Open erikchwang opened 5 years ago
IMO it is more about learning language style than actual data. If language of new data set is like Wikipedia BERT works exactly as expected, but when data set is in different style like e.g. blogs BERT results are not good.
@chwang85 It's not cheating because when BERT was pre-trained on Wikipedia, it is trained to know how to predict missing words and classify if a pair of sentence follows from each other.
The task in SQUAD is to pick an answer from an input paragraph given a question. So, although the corpus is still Wikipedia, BERT was never trained on this particular task, so there is no cheating involved. Similar argument applies to SWAG.
I just want to express that BERT is over-estimated. An important reason for this over-estimation is that BERT significantly outperforms the previous SOTAs in SQuAD and SWAG, which use the same corpora as BERT does in its pretraining. If BERT selected corpora other than Wikipedia and BookCorpus to do its pretraining, and still achieved the same performance in SQuAD and SWAG, that would be much more convincing. But I think that is impossible, because as far as I know, in many tasks that are not based on Wikipedia and BookCorpus, BERT only brings very limited performance gain...

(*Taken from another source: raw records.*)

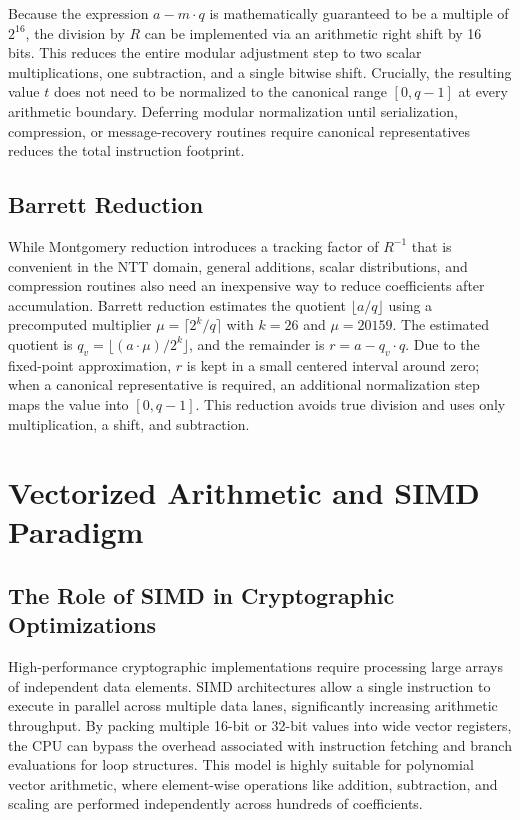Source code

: Because the expression $a - m \cdot q$ is mathematically guaranteed to be a multiple of $2^{16}$, the division by $R$ can be implemented via an arithmetic right shift by 16 bits. This reduces the entire modular adjustment step to two scalar multiplications, one subtraction, and a single bitwise shift. Crucially, the resulting value $t$ does not need to be normalized to the canonical range $[0, q-1]$ at every arithmetic boundary. Deferring modular normalization until serialization, compression, or message-recovery routines require canonical representatives reduces the total instruction footprint.

\subsection{Barrett Reduction}
\label{sub:barrett_reduction}

While Montgomery reduction introduces a tracking factor of $R^{-1}$ that is convenient in the NTT domain, general additions, scalar distributions, and compression routines also need an inexpensive way to reduce coefficients after accumulation. Barrett reduction estimates the quotient $\lfloor a / q \rfloor$ using a precomputed multiplier $\mu = \lceil 2^k / q \rceil$ with $k = 26$ and $\mu = 20159$. The estimated quotient is $q_v = \lfloor (a \cdot \mu) / 2^k \rfloor$, and the remainder is $r = a - q_v \cdot q$. Due to the fixed-point approximation, $r$ is kept in a small centered interval around zero; when a canonical representative is required, an additional normalization step maps the value into $[0, q-1]$. This reduction avoids true division and uses only multiplication, a shift, and subtraction.

\section{Vectorized Arithmetic and SIMD Paradigm}
\label{sec:vectorized_arithmetic_simd}

\subsection{The Role of SIMD in Cryptographic Optimizations}
\label{sub:simd_role}

High-performance cryptographic implementations require processing large arrays of independent data elements. SIMD architectures allow a single instruction to execute in parallel across multiple data lanes, significantly increasing arithmetic throughput. By packing multiple 16-bit or 32-bit values into wide vector registers, the CPU can bypass the overhead associated with instruction fetching and branch evaluations for loop structures. This model is highly suitable for polynomial vector arithmetic, where element-wise operations like addition, subtraction, and scaling are performed independently across hundreds of coefficients.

What do you think of using a pretrained BERT to further pretrained it on the target corpora before finetuning it to the target task like ULMFiT?
It will be OK as long as your "pretraining" and "further pretraining" do not involve any test data.
It's not any different from using a language model in machine translation to improve translation to that language. Or to use word2vec embeddings as features for a task on the same kind of data. What you are referring to is more like transfer learning. Transferring knowledge acquired from one domain or distribution and leveraging it for another. That said, I agree with you that BERT may not be the ImageNet of NLP as some have hoped (http://ruder.io/nlp-imagenet/). This remains to be shown, maybe be petraining BERT on even more corpora...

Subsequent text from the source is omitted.